My perspective is little removed. If I were an expert I would know my audience and be able to write to their point-of-view.
Not an expert.
It feels like I write to an audience, but with a little investigation and honesty, I know I'm writing to myself with the knowledge that anyone can read it. This unique situation creates an interesting psychological atmosphere. I wonder how honest the more removed areas of my awareness allow my present self to be.
That rant was meant to set up a point, but now I'm wondering if I should pick a girl to focus on. Focus on her perspective. Direct this little issue I want to flest out at her. But who?
I read a passage in PIKHAL where a Jungian psychoanalysis described an anima women.

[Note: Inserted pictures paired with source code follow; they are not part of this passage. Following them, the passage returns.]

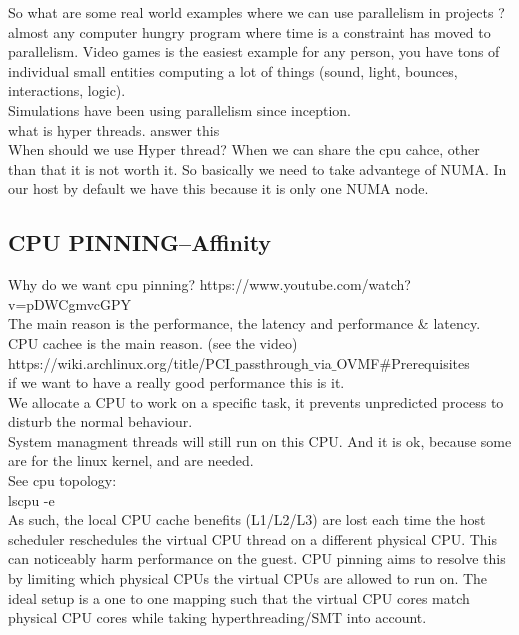 \documentclass[11pt, a4paper, oneside]{article}
\theoremstyle{definition}
\begin{document}
So what are some real world examples where we can use parallelism in projects ?\\
almost any computer hungry program where time is a constraint has moved to parallelism. Video games is the easiest example for any person, you have tons of individual small entities computing a lot of things (sound, light, bounces, interactions, logic).\\
Simulations have been using parallelism since inception.\\

what is hyper threads. answer this\\
When should we use Hyper thread? When we can share the cpu cahce, other than that it is not worth it. So basically we need to take advantege of NUMA. In our host by default we have this because it is only one NUMA node.\\

\subsection{CPU PINNING--Affinity}
Why do we want cpu pinning? https://www.youtube.com/watch?v=pDWCgmvcGPY\\
The main reason is the performance, the latency and performance \& latency.\\
CPU cachee is the main reason. (see the video)\\


https://wiki.archlinux.org/title/PCI$\_$passthrough$\_$via$\_$OVMF$\#$Prerequisites\\

if we want to have a really good performance this is it.\\
We allocate a CPU to work on a specific task, it prevents unpredicted process to disturb the normal behaviour.\\
System managment threads will still run on this CPU. And it is ok, because some are for the linux kernel, and are needed.\\

See cpu topology:\\
lscpu -e\\

As such, the local CPU cache benefits (L1/L2/L3) are lost each time the host scheduler reschedules the virtual CPU thread on a different physical CPU. This can noticeably harm performance on the guest. CPU pinning aims to resolve this by limiting which physical CPUs the virtual CPUs are allowed to run on. The ideal setup is a one to one mapping such that the virtual CPU cores match physical CPU cores while taking hyperthreading/SMT into account. \\
\end{document}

"she's a person who, when she's attracted to a man, intuitively senses what's lacking in his emotional life, and she has a compulsion to become whatever that man most needs in a woman. She probably convinces herself each time that she's truly in love, but I doubt she's capable of what most of us would call real loving. The Jungians have a term, 'anima woman.' The anima woman lacks a solid identity; like many great actors, she borrows - she takes on - a sense of wholeness from playing the part. In this case, it's the part of the muse, the inspiration, the adored dream-woman. She fulfills a fantasy, and you can imagine the tremendous emotional rewards there are for her in such a role..."
I think I'm the male version of this.